*Problem details*: From the data below, repeat exactly the lines from the line with "являются простота и" to the line with "с использованием низкоуровневых", both included.
[Opening Data section section]
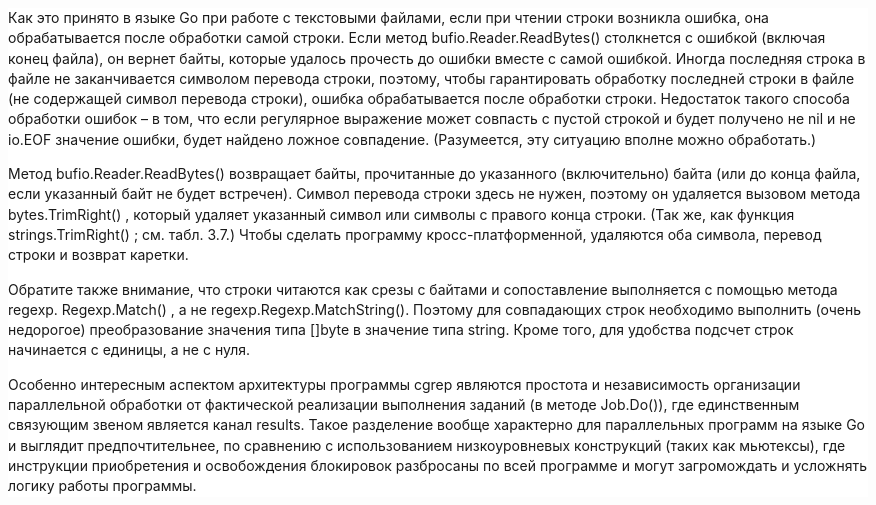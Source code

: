 Как это принято в языке Go при работе с текстовыми файлами,
если при чтении строки возникла ошибка, она обрабатывается после обработки самой строки. Если метод bufio.Reader.ReadBytes()
столкнется с ошибкой (включая конец файла), он вернет байты, которые удалось прочесть до ошибки вместе с самой ошибкой. Иногда последняя строка в файле не заканчивается символом перевода
строки, поэтому, чтобы гарантировать обработку последней строки в файле (не содержащей символ перевода строки), ошибка обрабатывается после обработки строки. Недостаток такого способа
обработки ошибок – в том, что если регулярное выражение может
совпасть с пустой строкой и будет получено не nil и не io.EOF значение ошибки, будет найдено ложное совпадение. (Разумеется, эту
ситуацию вполне можно обработать.)

Метод bufio.Reader.ReadBytes() возвращает байты, прочитанные
до указанного (включительно) байта (или до конца файла, если
указанный байт не будет встречен). Символ перевода строки здесь
не нужен, поэтому он удаляется вызовом метода bytes.TrimRight() ,
который удаляет указанный символ или символы с правого конца
строки. (Так же, как функция strings.TrimRight() ; см. табл. 3.7.)
Чтобы сделать программу кросс-платформенной, удаляются оба
символа, перевод строки и возврат каретки.

Обратите также внимание, что строки читаются как срезы с
байтами и сопоставление выполняется с помощью метода regexp.
Regexp.Match() , а не regexp.Regexp.MatchString(). Поэтому для совпадающих строк необходимо выполнить (очень недорогое) преобразование значения типа []byte в значение типа string. Кроме того, для
удобства подсчет строк начинается с единицы, а не с нуля.

Особенно интересным аспектом архитектуры программы cgrep
являются простота и независимость организации параллельной обработки от фактической реализации выполнения заданий (в методе Job.Do()), где единственным связующим звеном является канал
results. Такое разделение вообще характерно для параллельных
программ на языке Go и выглядит предпочтительнее, по сравнению
с использованием низкоуровневых конструкций (таких как мьютексы), где инструкции приобретения и освобождения блокировок
разбросаны по всей программе и могут загромождать и усложнять
логику работы программы.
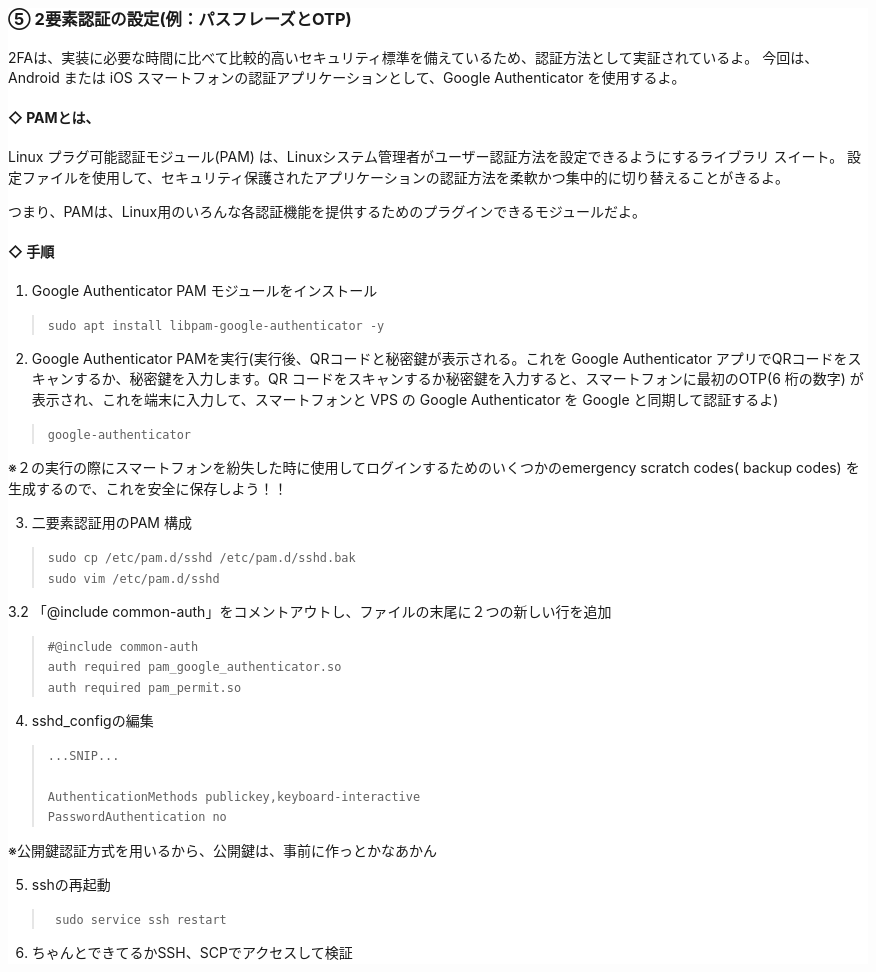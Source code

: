 ### ⑤ 2要素認証の設定(例：パスフレーズとOTP)
2FAは、実装に必要な時間に比べて比較的高いセキュリティ標準を備えているため、認証方法として実証されているよ。
今回は、Android または iOS スマートフォンの認証アプリケーションとして、Google Authenticator を使用するよ。

#### ◇ PAMとは、
Linux プラグ可能認証モジュール(PAM) は、Linuxシステム管理者がユーザー認証方法を設定できるようにするライブラリ スイート。
設定ファイルを使用して、セキュリティ保護されたアプリケーションの認証方法を柔軟かつ集中的に切り替えることがきるよ。

つまり、PAMは、Linux用のいろんな各認証機能を提供するためのプラグインできるモジュールだよ。

#### ◇ 手順
1. Google Authenticator PAM モジュールをインストール
> `sudo apt install libpam-google-authenticator -y`

2. Google Authenticator PAMを実行(実行後、QRコードと秘密鍵が表示される。これを Google Authenticator アプリでQRコードをスキャンするか、秘密鍵を入力します。QR コードをスキャンするか秘密鍵を入力すると、スマートフォンに最初のOTP(6 桁の数字) が表示され、これを端末に入力して、スマートフォンと VPS の Google Authenticator を Google と同期して認証するよ)
> `google-authenticator`

※２の実行の際にスマートフォンを紛失した時に使用してログインするためのいくつかのemergency scratch codes( backup codes) を生成するので、これを安全に保存しよう！！

3. 二要素認証用のPAM 構成
> ```
> sudo cp /etc/pam.d/sshd /etc/pam.d/sshd.bak
> sudo vim /etc/pam.d/sshd
> ```

3.2 「@include common-auth」をコメントアウトし、ファイルの末尾に２つの新しい行を追加
> ```
> #@include common-auth
> auth required pam_google_authenticator.so
> auth required pam_permit.so
> ```

4. sshd_configの編集
> ```
> ...SNIP...
>
> AuthenticationMethods publickey,keyboard-interactive
> PasswordAuthentication no
> ```
※公開鍵認証方式を用いるから、公開鍵は、事前に作っとかなあかん

5. sshの再起動
> ` sudo service ssh restart`

6. ちゃんとできてるかSSH、SCPでアクセスして検証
[Closing Data section section]
*Result*:
являются простота и независимость организации параллельной обработки от фактической реализации выполнения заданий (в методе Job.Do()), где единственным связующим звеном является канал
results. Такое разделение вообще характерно для параллельных
программ на языке Go и выглядит предпочтительнее, по сравнению
с использованием низкоуровневых конструкций (таких как мьютексы), где инструкции приобретения и освобождения блокировок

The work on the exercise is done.